▸ Task item
How many lines in the records below contain the word "emit"? State that number and nothing more.

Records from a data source
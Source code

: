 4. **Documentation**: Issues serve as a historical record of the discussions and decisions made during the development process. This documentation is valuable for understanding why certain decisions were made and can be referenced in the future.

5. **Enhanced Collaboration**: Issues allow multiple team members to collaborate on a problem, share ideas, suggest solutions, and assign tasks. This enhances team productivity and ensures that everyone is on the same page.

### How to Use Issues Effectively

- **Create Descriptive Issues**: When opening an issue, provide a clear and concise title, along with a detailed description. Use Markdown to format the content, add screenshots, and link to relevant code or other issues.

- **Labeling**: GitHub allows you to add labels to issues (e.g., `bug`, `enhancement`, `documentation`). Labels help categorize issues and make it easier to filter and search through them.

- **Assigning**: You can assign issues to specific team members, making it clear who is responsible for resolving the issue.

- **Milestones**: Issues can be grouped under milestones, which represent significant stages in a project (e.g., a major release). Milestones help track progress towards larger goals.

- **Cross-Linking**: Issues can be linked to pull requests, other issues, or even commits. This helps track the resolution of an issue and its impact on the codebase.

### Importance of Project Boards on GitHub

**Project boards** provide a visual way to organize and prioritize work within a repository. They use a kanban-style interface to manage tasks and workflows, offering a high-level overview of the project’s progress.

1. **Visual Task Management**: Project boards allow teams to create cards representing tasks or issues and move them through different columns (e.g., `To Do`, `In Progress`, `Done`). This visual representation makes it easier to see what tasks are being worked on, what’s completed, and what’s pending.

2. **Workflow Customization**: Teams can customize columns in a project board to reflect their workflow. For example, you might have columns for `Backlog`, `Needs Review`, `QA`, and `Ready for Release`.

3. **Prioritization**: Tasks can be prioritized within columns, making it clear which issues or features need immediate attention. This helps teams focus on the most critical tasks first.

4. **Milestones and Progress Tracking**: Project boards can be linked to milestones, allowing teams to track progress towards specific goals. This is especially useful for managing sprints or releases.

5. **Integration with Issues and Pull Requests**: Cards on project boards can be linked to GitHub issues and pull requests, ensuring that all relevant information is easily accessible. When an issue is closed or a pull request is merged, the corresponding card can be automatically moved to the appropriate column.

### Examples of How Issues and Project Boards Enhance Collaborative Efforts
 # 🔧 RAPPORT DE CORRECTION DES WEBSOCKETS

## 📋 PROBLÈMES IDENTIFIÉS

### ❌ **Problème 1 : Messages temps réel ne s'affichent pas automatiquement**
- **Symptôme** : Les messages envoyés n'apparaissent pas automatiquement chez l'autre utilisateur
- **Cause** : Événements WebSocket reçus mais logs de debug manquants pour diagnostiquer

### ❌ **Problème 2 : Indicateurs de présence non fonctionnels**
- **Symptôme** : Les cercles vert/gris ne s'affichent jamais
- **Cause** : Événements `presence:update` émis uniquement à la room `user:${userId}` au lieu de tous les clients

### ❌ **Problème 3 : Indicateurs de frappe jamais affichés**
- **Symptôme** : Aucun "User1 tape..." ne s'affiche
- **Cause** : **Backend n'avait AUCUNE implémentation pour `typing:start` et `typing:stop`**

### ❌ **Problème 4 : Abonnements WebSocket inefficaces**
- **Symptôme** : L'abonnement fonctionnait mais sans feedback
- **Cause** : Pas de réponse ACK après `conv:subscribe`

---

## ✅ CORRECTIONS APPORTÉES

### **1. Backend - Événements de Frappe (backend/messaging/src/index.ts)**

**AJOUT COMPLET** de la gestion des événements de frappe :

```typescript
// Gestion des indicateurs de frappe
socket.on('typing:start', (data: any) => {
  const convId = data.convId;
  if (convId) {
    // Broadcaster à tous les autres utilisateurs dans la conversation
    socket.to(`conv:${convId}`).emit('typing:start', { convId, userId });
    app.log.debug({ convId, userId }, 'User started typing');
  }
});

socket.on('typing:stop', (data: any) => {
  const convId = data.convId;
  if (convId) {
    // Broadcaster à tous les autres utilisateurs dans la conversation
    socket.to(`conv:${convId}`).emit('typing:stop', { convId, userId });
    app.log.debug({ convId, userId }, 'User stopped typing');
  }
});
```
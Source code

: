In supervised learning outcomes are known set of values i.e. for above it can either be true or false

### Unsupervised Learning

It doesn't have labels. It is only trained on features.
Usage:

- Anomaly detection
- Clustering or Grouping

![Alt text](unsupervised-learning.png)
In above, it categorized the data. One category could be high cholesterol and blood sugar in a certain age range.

▸ Answer space
2